RECORDS FOR THE TASK:

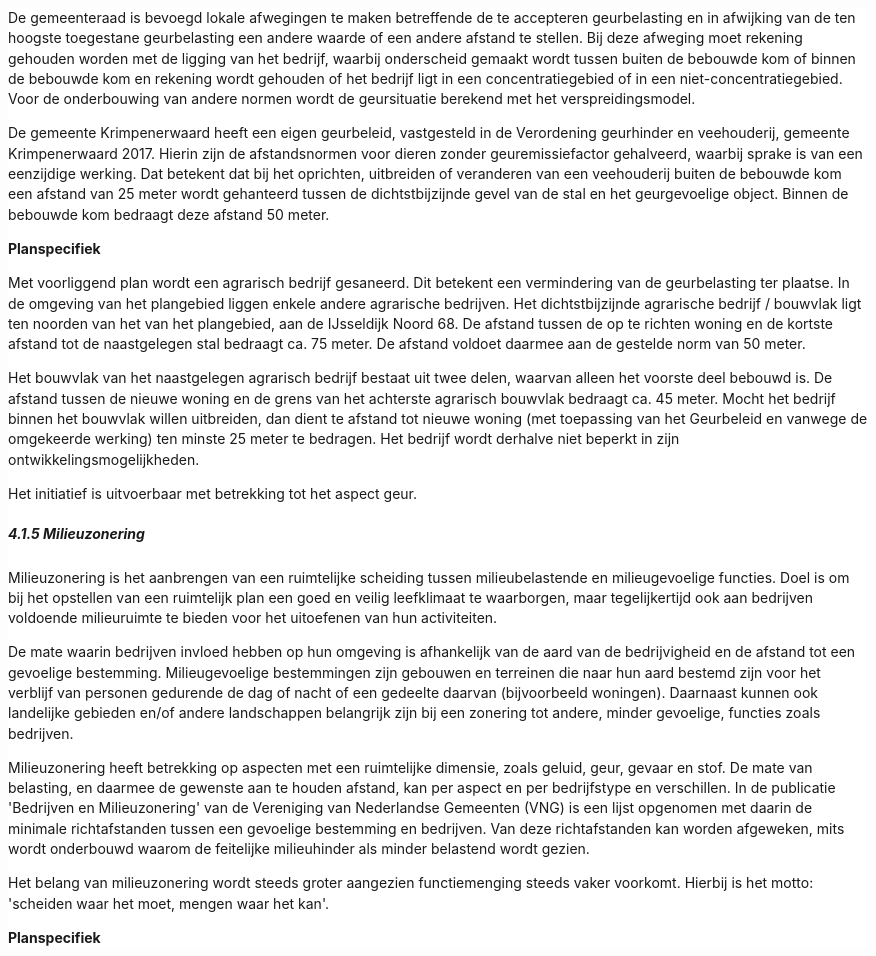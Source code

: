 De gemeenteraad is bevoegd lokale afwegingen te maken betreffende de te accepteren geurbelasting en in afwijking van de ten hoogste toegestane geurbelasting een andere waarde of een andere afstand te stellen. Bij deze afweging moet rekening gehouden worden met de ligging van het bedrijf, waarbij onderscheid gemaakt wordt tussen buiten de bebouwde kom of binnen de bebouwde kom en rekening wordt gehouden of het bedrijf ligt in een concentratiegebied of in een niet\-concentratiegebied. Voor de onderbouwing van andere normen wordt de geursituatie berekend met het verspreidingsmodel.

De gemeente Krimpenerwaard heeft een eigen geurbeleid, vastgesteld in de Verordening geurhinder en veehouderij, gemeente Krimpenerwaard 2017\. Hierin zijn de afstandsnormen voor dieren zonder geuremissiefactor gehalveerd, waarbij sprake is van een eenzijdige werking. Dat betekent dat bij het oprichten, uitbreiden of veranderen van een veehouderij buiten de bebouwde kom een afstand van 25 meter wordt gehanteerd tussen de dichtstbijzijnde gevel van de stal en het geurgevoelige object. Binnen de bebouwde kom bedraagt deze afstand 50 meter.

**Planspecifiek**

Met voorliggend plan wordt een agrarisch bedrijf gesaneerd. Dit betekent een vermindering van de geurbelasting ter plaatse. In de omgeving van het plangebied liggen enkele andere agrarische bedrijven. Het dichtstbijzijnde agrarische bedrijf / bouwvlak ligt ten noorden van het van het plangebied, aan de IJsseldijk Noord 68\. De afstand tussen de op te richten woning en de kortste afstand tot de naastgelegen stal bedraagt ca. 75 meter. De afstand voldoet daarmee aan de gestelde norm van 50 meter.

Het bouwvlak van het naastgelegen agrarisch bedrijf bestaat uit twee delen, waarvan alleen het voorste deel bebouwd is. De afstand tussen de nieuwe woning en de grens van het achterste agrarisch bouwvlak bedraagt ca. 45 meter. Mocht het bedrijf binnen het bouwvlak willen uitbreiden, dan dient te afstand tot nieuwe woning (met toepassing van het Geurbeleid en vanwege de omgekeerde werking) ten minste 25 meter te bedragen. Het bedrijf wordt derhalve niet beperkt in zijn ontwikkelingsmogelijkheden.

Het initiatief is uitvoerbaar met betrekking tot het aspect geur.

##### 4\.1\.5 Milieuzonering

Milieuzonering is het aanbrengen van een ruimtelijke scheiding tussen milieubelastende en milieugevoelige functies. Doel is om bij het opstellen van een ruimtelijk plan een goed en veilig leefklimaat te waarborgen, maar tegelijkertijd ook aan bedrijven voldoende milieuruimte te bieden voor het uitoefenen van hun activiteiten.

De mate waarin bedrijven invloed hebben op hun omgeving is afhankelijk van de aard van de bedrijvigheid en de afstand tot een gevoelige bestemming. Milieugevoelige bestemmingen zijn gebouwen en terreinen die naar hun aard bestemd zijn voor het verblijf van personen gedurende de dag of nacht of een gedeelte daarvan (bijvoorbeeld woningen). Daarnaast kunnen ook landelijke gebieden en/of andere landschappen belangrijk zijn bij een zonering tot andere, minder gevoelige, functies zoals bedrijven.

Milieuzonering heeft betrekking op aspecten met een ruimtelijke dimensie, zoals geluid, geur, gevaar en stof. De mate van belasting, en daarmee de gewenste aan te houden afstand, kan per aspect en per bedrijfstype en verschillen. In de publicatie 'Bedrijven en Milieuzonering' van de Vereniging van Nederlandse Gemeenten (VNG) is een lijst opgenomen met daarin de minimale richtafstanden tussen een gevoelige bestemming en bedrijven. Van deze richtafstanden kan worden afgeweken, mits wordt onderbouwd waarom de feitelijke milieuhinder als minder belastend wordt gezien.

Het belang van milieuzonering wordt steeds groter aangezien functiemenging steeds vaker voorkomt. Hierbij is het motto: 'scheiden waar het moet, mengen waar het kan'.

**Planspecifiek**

DIRECTIONS: Count the lines in the listing where the string "functies" appears. Answer with the number only.

ANSWER TO THE PROBLEM: 2